[Opening Data for the task section]

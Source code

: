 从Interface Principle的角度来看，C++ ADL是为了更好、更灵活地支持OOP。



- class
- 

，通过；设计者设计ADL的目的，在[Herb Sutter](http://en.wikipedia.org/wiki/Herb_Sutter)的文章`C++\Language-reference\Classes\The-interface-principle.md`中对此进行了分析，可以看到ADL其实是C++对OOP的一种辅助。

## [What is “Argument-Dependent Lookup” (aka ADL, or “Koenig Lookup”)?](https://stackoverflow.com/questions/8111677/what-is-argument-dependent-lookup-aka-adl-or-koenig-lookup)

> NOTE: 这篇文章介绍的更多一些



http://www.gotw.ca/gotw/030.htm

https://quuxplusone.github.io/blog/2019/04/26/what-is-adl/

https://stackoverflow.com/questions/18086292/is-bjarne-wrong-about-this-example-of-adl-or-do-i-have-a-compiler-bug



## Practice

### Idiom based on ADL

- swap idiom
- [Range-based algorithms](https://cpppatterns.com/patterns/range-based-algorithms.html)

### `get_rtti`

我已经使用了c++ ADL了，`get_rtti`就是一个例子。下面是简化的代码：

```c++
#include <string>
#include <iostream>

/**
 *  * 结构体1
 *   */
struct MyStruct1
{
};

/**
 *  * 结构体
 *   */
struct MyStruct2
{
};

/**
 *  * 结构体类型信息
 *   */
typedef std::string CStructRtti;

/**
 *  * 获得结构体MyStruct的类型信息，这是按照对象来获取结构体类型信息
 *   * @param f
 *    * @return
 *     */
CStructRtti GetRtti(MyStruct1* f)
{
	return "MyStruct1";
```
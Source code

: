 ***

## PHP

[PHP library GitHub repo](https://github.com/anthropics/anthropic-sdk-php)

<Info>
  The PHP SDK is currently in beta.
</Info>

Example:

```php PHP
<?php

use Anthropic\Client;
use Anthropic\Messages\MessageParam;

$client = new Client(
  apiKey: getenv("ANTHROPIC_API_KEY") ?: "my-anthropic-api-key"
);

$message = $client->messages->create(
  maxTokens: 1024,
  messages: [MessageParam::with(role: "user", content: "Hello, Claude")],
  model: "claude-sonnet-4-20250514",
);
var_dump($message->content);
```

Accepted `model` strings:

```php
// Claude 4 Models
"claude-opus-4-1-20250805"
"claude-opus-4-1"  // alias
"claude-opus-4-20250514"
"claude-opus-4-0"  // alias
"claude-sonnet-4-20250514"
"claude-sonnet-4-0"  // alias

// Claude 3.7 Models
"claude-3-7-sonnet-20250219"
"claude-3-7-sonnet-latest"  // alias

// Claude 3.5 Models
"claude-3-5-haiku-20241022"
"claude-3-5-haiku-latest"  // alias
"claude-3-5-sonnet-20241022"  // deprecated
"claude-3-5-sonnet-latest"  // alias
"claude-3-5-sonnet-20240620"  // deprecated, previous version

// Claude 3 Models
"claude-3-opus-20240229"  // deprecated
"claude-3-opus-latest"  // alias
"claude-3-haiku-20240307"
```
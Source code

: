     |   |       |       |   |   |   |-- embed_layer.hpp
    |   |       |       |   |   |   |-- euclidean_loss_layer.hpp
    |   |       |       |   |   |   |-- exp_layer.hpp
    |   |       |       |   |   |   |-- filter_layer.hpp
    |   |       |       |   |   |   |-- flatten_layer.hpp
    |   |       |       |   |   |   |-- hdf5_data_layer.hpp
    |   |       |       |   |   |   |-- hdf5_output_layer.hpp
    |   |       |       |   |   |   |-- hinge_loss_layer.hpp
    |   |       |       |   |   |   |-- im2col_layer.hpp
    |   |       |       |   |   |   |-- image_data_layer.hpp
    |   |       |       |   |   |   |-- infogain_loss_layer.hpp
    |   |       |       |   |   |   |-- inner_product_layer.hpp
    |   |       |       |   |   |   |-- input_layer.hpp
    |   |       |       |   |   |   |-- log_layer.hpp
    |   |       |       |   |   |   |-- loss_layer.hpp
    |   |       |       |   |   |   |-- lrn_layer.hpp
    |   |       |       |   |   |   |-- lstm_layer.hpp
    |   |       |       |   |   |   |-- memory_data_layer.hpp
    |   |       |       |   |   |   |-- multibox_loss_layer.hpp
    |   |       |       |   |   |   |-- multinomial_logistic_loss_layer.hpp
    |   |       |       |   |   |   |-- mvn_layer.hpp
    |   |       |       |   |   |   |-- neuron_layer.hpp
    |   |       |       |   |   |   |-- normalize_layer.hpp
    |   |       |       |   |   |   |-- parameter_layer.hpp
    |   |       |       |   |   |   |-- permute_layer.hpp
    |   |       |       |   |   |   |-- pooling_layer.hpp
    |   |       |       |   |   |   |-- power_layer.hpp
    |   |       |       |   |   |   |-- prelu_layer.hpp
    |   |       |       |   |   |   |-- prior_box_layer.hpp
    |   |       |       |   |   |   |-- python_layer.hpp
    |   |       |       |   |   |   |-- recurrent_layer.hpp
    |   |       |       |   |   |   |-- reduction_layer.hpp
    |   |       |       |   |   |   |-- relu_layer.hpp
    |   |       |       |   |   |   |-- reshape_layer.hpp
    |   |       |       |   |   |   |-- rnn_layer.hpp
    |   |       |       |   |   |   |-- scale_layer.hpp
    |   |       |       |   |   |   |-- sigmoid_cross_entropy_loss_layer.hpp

[Closing Data for the task section]

What this task involves -
Start at the first line of the material and transcribe each line exactly, stopping once the line containing "https://quuxplusone.github.io/blog/2019/04/26/what-is-adl/" has been written.

Answer to this task -
Source code

: 从Interface Principle的角度来看，C++ ADL是为了更好、更灵活地支持OOP。



- class
- 

，通过；设计者设计ADL的目的，在[Herb Sutter](http://en.wikipedia.org/wiki/Herb_Sutter)的文章`C++\Language-reference\Classes\The-interface-principle.md`中对此进行了分析，可以看到ADL其实是C++对OOP的一种辅助。

## [What is “Argument-Dependent Lookup” (aka ADL, or “Koenig Lookup”)?](https://stackoverflow.com/questions/8111677/what-is-argument-dependent-lookup-aka-adl-or-koenig-lookup)

> NOTE: 这篇文章介绍的更多一些



http://www.gotw.ca/gotw/030.htm

https://quuxplusone.github.io/blog/2019/04/26/what-is-adl/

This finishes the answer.